Opened 3 years ago

Closed 5 months ago

Last modified 5 months ago

#17873 closed defect (implemented)

replacing 0.0.0.0 listeners at runtime fails

Reported by: cypherpunks Owned by: rl1987
Priority: Medium Milestone: Tor: 0.3.5.x-final
Component: Core Tor/Tor Version:
Severity: Normal Keywords: tor-client, port, bind, switching, 035-triaged-in-20180711
Cc: rl1987@… Actual Points:
Parent ID: Points:
Reviewer: ahf Sponsor:

Description

I had DNSPort 0.0.0.0:53 set. Some jerks on the internet started flooding me with DNS requests so I reconfigured tor to only have the DNSPort on my LAN interface. I sent tor a HUP to reload the config, and it exited because it tried to bind the new listener before unbinding the old one:

Dec 16 16:19:51.000 [notice] Opening DNS listener on 172.16.0.1:53
Dec 16 16:19:51.000 [warn] Could not bind to 172.16.0.1:53: Permission denied
Dec 16 16:19:51.000 [notice] Closing no-longer-configured DNS listener on 0.0.0.0:53
Dec 16 16:19:51.000 [warn] Failed to parse/validate config: Failed to bind one of the listener ports.
Dec 16 16:19:51.000 [err] Reading config failed--see warnings above. For usage, try -h.
Dec 16 16:19:51.000 [warn] Restart failed (config error?). Exiting.

Child Tickets

TicketStatusOwnerSummaryComponent
#531closedTransition from 0.0.0.0 listener to specific listener disallowedCore Tor/Tor

Change History (51)

comment:1 Changed 3 years ago by teor

Component: - Select a componentTor
Keywords: easy added
Milestone: Tor: 0.2.8.x-final
Priority: MediumLow
Severity: NormalMinor

We could take a patch that swaps the unbind/bind in 0.2.8.
I suspect that even with the patch, tor might fall afoul of OS port close/open timeouts on some platforms.

Marking as low severity, because a restart is ok.

comment:2 Changed 3 years ago by cypherpunks

Requiring a restart to change this setting might be OK, but exiting because of an "invalid config" doesn't seem OK to me. For remote machines that are only reachable via hidden service SSH, it can actually be extremely inconvenient/expensive.

Is there any ticket about making it safer to reload the config, eg, falling back to the previously-read config if the new one fails?

Regardless of that, loading carefully-tested known-to-be-valid configs should not cause tor to exit!

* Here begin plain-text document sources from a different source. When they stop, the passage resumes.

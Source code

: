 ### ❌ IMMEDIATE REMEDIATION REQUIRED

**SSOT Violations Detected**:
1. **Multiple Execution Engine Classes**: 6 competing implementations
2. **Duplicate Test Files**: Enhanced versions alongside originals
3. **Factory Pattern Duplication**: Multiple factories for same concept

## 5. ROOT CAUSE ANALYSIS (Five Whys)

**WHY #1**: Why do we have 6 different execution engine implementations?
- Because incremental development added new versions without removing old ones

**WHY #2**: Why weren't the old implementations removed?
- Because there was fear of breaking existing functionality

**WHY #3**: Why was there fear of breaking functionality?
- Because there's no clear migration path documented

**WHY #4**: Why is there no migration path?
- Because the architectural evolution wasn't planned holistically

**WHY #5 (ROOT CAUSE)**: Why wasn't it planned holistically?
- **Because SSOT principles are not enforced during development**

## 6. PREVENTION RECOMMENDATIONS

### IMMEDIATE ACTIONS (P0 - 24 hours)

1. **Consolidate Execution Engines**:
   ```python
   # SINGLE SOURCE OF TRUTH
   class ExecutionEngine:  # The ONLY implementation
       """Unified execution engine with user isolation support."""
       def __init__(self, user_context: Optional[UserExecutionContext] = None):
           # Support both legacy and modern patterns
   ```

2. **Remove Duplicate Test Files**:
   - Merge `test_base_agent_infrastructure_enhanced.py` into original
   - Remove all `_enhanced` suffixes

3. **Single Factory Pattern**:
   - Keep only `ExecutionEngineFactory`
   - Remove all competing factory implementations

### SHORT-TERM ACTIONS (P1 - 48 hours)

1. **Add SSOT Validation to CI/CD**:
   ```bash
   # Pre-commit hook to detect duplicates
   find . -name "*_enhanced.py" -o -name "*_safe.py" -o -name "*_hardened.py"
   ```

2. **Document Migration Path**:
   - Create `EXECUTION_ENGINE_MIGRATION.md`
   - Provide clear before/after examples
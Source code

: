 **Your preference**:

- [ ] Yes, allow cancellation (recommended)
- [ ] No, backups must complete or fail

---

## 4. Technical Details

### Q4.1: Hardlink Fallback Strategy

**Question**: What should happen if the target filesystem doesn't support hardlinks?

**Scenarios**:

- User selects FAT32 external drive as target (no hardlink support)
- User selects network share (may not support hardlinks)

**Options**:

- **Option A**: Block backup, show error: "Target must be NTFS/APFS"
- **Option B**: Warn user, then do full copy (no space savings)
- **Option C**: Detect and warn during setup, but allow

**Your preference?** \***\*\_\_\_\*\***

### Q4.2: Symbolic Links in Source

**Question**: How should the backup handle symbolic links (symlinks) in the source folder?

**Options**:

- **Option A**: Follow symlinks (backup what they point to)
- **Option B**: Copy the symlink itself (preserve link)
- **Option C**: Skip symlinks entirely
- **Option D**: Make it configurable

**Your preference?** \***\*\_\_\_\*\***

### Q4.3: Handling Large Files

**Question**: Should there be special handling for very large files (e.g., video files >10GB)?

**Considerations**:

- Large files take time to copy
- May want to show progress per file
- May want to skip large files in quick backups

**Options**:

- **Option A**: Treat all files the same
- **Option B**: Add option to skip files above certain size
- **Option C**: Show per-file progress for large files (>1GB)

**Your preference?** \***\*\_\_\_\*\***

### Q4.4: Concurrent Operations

comment:3 in reply to:  2 Changed 3 years ago by teor

Priority: LowMedium
Severity: MinorNormal

Replying to cypherpunks:

Requiring a restart to change this setting might be OK, but exiting because of an "invalid config" doesn't seem OK to me. For remote machines that are only reachable via hidden service SSH, it can actually be extremely inconvenient/expensive.

I see your point.

Is there any ticket about making it safer to reload the config, eg, falling back to the previously-read config if the new one fails?

I don't think so, please feel free to open one.

I'm not entirely sure how this would work, I wonder if it would be bad for security/privacy in some cases to not update to the latest config - like the one you reported in this ticket.

Regardless of that, loading carefully-tested known-to-be-valid configs should not cause tor to exit!

We'd appreciate a patch that swaps the close and bind steps in retry_all_listeners/retry_listener_ports.

The current code assumes that if the old and new addresses don't match, then binding to the new address before closing the old won't cause any conflicts. This assumption isn't true for:

  • 0.0.0.0
  • [::]
  • Binding to both IPv4 and IPv6 (is this even possible?)

comment:4 Changed 3 years ago by nickm

Actually, I don't think switching the order of the bind and the close is a good idea. The important observation about the current behavior is that (except in the cases noted on this ticket), it is reversible: we can't get stuck in a state where we closed the old ports but can't open the new ones.

comment:5 Changed 3 years ago by teor

One method of resolving this general issue is to use "SO_REUSEPORT" on recent Linux kernels.

However, this may not be a good idea:

  • there are security implications to port reuse, and
  • not all platforms have this feature.

comment:7 Changed 3 years ago by teor

One way to do this patch:

In retry_all_listeners/retry_listener_ports we match up old and new sockets that have the same address and port, and leave them alone.

Then we open any new sockets that weren't already open.
Then we close any old sockets that no logner need to be open.

This doesn't work if one of the addresses is 0.0.0.0 or [::], and the other is not - those addresses don't match (there needs to be a close/open), but they do conflict (we can't do the open first).

So, if either of the addresses for a *Port is 0.0.0.0 or [::], and the port numbers match, we need to close the old port first, then open the new port.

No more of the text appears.